The length of time is less important than how warm they are kept. 99.5 F or 37.5C is incubation temp and the eggs can deviate what is often quoted for 30 minutes at a time before they are chilled. If its 100 F outside don't be surprised if the parents don't sit much. The lower the temperature outside the longer the parents should sit, the higher the temp the parents will sit less and the eggs will be okay longer.


----------



## joec (Dec 15, 2013)

Thanks for your reply Darkel , room temperature at my place is 73 in the morning and can get to 63 degree at night , i m not preoccupied for the night but in the morning sometimes she left them for about 30 minutes but the nestbox in in very thick wood so there is a good isolation. What do you think? I didn t candle eggs although the first one is since 11 days, should i necessary candle them and if not fertile to threw them? Note that during the half and hour she left the nest, the male enter the nest but for few minute and he don t sit on eggs i feel like him moving them or inspecting them , is this normal? Since i think my male is negligent, the female is about 3 years male about 2 year could it be lack of experience?


----------



## joec (Dec 15, 2013)

I red also on internet that there are two types of Cockatiel pair: bonded pair and bonding pair , it seems mine is bonding pair so i expect difficult for them to have chicks


----------



## Darkel777 (Jun 7, 2013)

I would always candle the eggs before doing anything with them. But just based on what you tell me it sounds like the eggs are not viable. Candle to confirm this, if this is just inexperience the male in subsequent clutches may learn to sit properly.

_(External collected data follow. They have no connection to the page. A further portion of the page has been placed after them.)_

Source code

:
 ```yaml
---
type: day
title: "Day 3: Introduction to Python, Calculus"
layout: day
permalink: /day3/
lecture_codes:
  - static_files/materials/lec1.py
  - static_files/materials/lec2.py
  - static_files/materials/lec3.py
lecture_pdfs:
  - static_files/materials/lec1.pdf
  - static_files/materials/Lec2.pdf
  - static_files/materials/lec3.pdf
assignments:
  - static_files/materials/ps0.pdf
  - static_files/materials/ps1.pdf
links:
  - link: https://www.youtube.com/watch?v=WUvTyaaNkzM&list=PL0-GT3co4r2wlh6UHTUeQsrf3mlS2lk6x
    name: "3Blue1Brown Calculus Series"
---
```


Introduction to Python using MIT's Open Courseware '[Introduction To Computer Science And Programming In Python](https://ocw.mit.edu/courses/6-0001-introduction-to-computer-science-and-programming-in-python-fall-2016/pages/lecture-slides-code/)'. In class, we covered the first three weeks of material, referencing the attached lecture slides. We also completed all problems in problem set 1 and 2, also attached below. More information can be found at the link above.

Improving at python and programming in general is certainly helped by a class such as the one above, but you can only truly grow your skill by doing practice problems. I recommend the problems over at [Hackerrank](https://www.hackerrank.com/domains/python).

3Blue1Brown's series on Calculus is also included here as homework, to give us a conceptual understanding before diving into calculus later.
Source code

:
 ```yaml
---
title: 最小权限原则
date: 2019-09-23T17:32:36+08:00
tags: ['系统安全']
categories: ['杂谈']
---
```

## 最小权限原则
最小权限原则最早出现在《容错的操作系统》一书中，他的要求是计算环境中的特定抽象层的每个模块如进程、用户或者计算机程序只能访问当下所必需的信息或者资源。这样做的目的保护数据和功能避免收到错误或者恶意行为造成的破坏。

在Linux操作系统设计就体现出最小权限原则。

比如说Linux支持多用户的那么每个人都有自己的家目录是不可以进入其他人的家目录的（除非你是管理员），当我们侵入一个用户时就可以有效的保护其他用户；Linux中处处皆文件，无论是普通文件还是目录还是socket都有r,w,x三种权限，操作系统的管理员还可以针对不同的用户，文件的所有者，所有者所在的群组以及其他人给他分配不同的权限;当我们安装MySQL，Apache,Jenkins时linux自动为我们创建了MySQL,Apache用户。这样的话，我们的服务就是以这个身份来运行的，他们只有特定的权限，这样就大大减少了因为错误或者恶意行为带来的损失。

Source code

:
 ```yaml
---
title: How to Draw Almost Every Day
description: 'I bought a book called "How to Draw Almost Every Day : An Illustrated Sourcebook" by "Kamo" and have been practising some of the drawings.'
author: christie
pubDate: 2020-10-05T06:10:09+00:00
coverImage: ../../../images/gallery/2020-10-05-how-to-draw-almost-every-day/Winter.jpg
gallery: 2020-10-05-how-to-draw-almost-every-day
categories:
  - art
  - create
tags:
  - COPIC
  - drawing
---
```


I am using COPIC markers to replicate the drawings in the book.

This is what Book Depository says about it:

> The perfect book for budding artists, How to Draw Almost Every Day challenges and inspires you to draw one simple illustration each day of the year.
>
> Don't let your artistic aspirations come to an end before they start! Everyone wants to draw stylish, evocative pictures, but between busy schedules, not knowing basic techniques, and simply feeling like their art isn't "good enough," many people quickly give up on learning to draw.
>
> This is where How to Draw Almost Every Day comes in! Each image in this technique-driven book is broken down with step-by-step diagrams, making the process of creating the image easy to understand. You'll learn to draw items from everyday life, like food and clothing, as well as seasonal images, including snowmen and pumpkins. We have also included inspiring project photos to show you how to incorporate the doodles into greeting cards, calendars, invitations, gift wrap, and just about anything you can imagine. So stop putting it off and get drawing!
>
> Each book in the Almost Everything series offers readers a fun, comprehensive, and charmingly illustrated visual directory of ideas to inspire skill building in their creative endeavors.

If this is a bonding problem the male may refuse to sit. In most bondage pairs I hear about the male ignores the nest box altogether and does not get along with his mate. Watch their behavior, if the two get along and seem to like each other, there may be hope yet. If not, separate the two and give each a new mate.


----------



## Chipper&Trillie (Sep 1, 2013)

joec said:


> room temperature at my place is 73 in the morning and can get to 63 degree at night , i m not preoccupied for the night but in the morning sometimes she left them for about 30 minutes but the nestbox is in very thick wood so there is a good isolation.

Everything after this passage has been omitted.